3 Simple Passing Concepts for Any Offense

By the end of this blog you will know the 3 passing concepts that will take your offense to the next level. 

It does not matter what offense you run, these 3 passing concepts will give your players the structure that they need and the confidence to execute.

What do I mean?

By using these specific passing concepts, your offense will attack the whole field and your players will know how that is happening.

Okay, ready?

Let’s go.

1. 4 Verticals

Call this play whatever you want.

Some call it “Daytona,” some call it “Verts,” and in the Air Raid they call it “6” because this play goes for 6 all the time.

This play is usually run by giving everyone a Go route. I like to tweak it just a bit.

Take a look:

Now let me explain.

L: Run a 15 yard comeback. This is to help the quarterback for when he says “Oh, Sh*t!” That’s why I have that labeled as “OS” in the progression. L must sprint as fast as possible to really sell the vertical threat.

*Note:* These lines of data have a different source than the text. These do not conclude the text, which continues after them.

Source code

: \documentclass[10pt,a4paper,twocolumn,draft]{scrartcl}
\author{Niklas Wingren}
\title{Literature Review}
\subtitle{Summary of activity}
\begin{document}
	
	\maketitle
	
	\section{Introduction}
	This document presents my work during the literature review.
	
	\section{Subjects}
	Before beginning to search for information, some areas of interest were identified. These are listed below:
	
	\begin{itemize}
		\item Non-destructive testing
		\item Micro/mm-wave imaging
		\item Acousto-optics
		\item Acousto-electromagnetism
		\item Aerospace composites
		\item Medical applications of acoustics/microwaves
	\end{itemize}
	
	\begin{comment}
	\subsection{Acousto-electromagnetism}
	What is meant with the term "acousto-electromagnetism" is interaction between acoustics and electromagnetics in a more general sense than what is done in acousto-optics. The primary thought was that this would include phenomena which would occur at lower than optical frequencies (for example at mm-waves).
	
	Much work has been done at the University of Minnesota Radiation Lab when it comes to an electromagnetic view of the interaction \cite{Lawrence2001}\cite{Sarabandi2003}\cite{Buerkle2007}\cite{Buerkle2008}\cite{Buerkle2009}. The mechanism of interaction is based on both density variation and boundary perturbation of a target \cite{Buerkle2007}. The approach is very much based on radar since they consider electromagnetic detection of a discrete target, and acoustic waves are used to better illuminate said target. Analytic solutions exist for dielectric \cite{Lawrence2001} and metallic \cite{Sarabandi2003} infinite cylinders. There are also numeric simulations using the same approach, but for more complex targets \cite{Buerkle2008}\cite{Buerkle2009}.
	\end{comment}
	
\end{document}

F: Run a seam with a yard outside the hash as your aiming point. (WO means “Wide Open.” That’s the only way the quarterback will throw this)

T: Run a flare route away from the comeback. Here, that would be to the right.

Y: Run a seam with a yard outside the hash as your aiming point.

R: Run an outside release go route with the top of the numbers as your aiming point.

Q: 3 step drop. Read to the running back side outside in.

And that’s it. Go score 6 points with this great play.

2. Y-Corner

You need this play because it’s an easy all defense beater.

Zone? No problem.

Man? No problem.

Coach Nick Saban’s Cover 7 nonsense? No problem.

Take a look:

L: Hitch. If the ball is not thrown immediately, work inside.

F: Run a skinny slant. Ball will be thrown against any blitz from that side.

T: Run the flare.

Y. Run a 6 step corner. If you are in the red zone, aim it at the BACK pylon. If you are out of the red zone, aim it at the FRONT pylon. Why? So that your quarterback and wide receivers all know where the ball should be thrown and you are using the field to your advantage.

R: Run a snag with a little foot fire to buy some time. Aim at the apex defender over the Y.

Q. 3 step drop. The read here actually starts backside. If you love the hitch by L, take it. If you might get pressure from a backside backer, rip the skinny slant. If none of that happens, work the numbered progression on your drop.

Personally, this play is a go to in the red zone, but you can use it whenever you need a comfortable play for your quarterback.

3. Stick

If you’ve followed me for any amount of time, then you probably already knew this.

It’s easy to install and easy to read.

In other words, it’s beautiful.

Judge for yourself:

L: Hitch. If the ball is not thrown immediately, work inside.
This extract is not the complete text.